Your objective = From the records below, extract only the lines running from the line with "overcome this explicitly" to the line with "interval and add", both lines included, reproducing them exactly.

Plain-text document sources
Start of Block
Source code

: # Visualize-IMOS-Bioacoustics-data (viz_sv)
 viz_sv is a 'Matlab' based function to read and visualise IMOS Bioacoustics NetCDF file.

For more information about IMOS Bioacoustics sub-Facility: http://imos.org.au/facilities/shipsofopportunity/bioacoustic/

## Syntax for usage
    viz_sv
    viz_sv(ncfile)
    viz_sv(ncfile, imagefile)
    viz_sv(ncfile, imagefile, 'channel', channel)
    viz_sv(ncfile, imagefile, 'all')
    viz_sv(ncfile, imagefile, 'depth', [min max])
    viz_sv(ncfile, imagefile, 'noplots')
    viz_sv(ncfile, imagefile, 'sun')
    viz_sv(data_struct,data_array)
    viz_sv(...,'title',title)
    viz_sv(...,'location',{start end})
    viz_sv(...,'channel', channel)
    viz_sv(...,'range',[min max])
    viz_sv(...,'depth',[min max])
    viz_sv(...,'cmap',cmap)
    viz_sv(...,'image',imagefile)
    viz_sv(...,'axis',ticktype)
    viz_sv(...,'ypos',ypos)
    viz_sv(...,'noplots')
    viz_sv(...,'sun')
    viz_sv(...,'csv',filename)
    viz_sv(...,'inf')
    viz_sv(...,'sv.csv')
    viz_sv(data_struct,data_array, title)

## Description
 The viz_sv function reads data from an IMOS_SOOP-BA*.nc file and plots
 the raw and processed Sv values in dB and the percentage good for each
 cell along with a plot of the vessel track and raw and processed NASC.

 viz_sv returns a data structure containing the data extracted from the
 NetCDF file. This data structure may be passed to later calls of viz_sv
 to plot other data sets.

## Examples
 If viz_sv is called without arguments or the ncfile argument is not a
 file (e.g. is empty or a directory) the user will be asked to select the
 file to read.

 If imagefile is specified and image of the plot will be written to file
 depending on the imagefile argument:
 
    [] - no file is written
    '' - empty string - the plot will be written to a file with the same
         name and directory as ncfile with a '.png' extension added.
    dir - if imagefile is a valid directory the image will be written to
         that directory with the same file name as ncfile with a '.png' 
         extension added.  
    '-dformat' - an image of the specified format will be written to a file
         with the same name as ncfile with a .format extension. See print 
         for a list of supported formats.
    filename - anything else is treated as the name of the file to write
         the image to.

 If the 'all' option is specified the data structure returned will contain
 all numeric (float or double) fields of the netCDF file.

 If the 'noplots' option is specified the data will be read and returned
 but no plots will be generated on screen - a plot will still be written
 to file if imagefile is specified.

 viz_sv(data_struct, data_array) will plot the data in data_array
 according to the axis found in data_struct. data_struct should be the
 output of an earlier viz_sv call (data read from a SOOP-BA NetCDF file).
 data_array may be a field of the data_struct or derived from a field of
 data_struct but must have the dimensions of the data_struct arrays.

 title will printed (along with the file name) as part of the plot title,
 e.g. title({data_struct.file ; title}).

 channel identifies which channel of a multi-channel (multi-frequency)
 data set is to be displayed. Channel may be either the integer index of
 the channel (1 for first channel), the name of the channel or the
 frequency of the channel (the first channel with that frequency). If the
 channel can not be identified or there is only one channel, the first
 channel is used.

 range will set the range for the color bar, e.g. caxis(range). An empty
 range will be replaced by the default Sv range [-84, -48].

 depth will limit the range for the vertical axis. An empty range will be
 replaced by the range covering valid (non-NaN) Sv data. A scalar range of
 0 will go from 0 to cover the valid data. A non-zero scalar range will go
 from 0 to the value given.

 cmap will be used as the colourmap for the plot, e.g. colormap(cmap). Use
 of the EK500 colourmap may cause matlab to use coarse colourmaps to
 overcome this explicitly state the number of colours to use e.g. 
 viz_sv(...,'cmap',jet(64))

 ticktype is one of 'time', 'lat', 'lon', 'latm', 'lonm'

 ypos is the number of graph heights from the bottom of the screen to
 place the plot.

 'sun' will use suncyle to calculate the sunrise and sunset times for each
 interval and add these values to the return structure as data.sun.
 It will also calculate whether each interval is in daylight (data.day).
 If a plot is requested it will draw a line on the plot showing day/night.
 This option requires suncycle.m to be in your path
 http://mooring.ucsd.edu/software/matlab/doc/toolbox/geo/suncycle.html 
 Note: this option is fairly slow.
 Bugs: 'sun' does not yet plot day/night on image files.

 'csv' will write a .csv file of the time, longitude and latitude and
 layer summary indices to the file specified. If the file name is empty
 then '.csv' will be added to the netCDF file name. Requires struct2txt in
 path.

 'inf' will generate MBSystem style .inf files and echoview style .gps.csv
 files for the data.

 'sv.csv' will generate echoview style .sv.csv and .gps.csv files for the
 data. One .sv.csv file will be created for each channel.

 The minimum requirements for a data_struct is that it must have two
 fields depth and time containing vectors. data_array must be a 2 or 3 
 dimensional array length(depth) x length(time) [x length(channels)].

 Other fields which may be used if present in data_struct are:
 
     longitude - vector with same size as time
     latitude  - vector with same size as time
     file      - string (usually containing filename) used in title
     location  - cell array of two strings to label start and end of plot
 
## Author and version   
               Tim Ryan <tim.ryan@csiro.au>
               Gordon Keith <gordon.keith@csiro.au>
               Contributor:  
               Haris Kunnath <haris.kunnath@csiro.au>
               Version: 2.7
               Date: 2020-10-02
End of Block
Output for this exercise =
 overcome this explicitly state the number of colours to use e.g. 
 viz_sv(...,'cmap',jet(64))

 ticktype is one of 'time', 'lat', 'lon', 'latm', 'lonm'

 ypos is the number of graph heights from the bottom of the screen to
 place the plot.

 'sun' will use suncyle to calculate the sunrise and sunset times for each
 interval and add these values to the return structure as data.sun.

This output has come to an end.